DATA RECORDS:
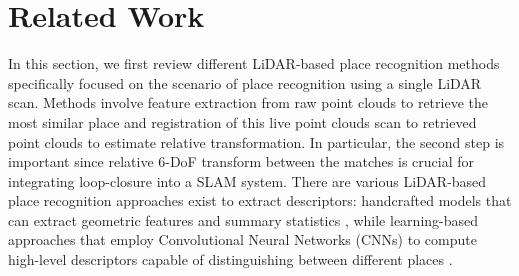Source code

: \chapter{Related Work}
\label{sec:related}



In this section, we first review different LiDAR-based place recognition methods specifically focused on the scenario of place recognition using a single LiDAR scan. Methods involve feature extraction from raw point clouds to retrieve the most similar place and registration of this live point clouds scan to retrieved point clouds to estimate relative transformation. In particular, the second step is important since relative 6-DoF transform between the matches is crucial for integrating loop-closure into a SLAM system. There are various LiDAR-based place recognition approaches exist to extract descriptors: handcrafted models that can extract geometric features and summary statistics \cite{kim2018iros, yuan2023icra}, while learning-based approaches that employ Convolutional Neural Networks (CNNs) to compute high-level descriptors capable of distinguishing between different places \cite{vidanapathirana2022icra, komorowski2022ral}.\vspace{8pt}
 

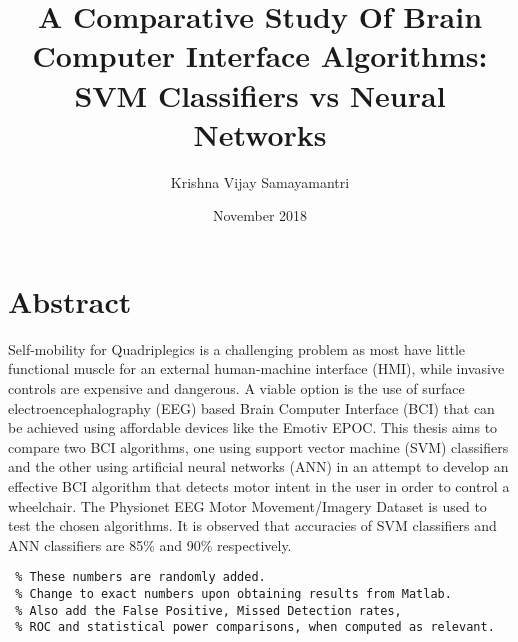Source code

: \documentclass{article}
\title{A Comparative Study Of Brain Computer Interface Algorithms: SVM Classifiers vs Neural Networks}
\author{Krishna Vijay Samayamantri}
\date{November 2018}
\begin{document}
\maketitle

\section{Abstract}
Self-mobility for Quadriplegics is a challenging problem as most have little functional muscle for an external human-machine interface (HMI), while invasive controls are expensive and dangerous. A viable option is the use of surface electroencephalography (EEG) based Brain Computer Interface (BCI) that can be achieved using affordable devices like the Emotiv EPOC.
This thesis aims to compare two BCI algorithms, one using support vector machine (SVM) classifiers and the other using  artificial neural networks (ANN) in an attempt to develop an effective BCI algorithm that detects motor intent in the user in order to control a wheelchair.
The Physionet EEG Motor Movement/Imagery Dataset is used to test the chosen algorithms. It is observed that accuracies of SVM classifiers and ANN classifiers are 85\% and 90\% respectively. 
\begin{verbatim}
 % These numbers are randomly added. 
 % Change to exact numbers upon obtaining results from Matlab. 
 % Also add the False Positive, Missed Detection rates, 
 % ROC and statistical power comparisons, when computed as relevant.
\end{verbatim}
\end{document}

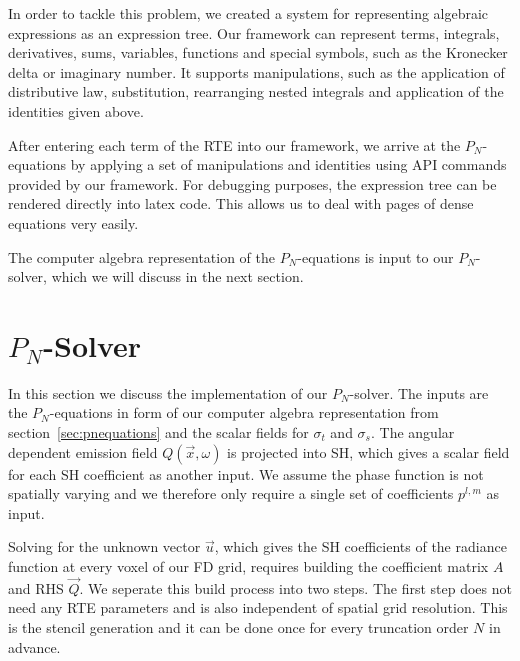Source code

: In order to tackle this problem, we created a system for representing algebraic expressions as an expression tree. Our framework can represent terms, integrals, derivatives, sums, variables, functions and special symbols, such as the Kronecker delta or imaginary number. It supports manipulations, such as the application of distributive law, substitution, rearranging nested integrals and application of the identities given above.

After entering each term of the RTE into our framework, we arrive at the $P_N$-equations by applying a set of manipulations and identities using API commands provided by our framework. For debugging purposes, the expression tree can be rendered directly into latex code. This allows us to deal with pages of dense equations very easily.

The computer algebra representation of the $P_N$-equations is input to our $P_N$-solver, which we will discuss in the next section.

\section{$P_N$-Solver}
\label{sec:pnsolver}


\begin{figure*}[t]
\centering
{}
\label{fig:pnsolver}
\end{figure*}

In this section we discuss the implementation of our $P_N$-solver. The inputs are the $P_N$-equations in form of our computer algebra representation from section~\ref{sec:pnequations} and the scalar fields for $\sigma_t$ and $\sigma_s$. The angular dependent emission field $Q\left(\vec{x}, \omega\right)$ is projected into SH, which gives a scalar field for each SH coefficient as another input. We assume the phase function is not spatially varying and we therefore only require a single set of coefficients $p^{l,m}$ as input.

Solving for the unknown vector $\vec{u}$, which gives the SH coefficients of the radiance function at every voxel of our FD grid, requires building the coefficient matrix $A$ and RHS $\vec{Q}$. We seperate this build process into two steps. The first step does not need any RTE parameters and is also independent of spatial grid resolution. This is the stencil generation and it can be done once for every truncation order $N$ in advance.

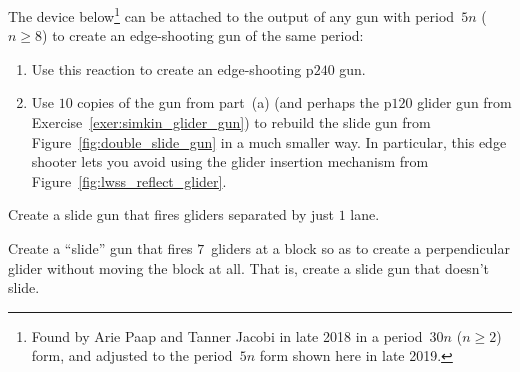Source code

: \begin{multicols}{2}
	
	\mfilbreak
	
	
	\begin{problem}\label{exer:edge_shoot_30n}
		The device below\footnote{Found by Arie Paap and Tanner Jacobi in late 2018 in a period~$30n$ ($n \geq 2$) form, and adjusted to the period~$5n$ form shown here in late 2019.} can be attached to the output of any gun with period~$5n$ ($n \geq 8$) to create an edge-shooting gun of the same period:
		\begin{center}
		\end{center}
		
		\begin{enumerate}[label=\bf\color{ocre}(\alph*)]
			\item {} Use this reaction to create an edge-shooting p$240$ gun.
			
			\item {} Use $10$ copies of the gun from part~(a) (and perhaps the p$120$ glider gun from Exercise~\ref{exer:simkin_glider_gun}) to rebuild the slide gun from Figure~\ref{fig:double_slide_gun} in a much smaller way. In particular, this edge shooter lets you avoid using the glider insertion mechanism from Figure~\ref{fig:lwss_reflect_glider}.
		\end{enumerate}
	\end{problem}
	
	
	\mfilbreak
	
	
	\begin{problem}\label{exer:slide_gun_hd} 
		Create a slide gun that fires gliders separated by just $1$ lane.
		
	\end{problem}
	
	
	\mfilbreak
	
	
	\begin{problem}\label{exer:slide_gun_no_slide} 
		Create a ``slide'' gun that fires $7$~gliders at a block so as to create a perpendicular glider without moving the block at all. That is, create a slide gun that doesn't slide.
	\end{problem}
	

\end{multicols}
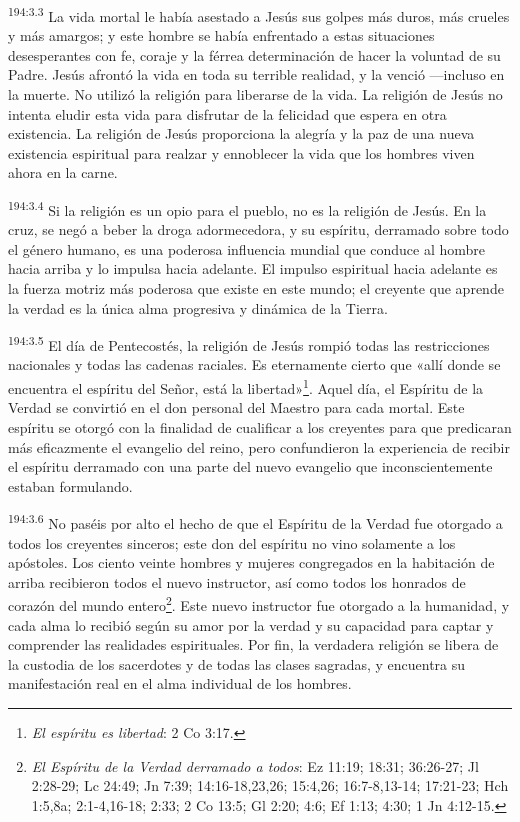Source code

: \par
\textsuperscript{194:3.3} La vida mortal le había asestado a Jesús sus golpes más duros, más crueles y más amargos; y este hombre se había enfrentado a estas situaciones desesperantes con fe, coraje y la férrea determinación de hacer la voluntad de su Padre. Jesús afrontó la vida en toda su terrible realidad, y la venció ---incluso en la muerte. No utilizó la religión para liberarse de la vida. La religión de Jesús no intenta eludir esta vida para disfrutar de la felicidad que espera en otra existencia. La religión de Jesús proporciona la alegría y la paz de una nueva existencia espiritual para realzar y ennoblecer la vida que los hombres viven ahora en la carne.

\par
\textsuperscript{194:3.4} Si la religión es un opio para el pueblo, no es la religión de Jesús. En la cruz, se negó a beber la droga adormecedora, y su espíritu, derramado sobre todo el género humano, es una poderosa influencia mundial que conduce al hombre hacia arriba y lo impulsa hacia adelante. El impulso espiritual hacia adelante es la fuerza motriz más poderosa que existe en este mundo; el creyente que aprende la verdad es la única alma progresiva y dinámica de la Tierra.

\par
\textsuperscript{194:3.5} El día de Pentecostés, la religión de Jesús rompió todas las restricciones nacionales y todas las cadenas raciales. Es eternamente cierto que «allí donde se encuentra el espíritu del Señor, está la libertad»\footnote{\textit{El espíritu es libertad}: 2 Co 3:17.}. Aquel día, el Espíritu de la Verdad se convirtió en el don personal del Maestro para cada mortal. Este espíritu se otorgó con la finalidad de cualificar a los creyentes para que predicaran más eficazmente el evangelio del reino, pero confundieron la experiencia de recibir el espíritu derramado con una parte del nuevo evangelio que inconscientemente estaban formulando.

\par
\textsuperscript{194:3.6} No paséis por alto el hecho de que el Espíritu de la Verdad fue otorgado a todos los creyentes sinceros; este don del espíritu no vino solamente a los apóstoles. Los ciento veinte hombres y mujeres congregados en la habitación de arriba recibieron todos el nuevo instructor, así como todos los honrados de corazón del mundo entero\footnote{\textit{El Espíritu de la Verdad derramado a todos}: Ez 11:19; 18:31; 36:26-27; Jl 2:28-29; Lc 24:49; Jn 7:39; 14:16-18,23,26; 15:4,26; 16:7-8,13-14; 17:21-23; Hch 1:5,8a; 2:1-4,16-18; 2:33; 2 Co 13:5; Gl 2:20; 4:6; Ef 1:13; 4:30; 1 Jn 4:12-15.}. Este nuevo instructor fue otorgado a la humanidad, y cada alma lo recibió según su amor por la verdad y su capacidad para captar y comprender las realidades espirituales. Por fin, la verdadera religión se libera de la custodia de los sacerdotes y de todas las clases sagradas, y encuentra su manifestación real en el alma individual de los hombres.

ABOUT THIS TASK:
Could you copy every line from the records that has "begin" in it?

TASK RESULT:
\begin{document}
\begin{verbatim}
\begin{figure*}[t]
: \begin{multicols}{2}
	\begin{problem}\label{exer:edge_shoot_30n}
		\begin{center}
		\begin{enumerate}[label=\bf\color{ocre}(\alph*)]
	\begin{problem}\label{exer:slide_gun_hd} 
	\begin{problem}\label{exer:slide_gun_no_slide} 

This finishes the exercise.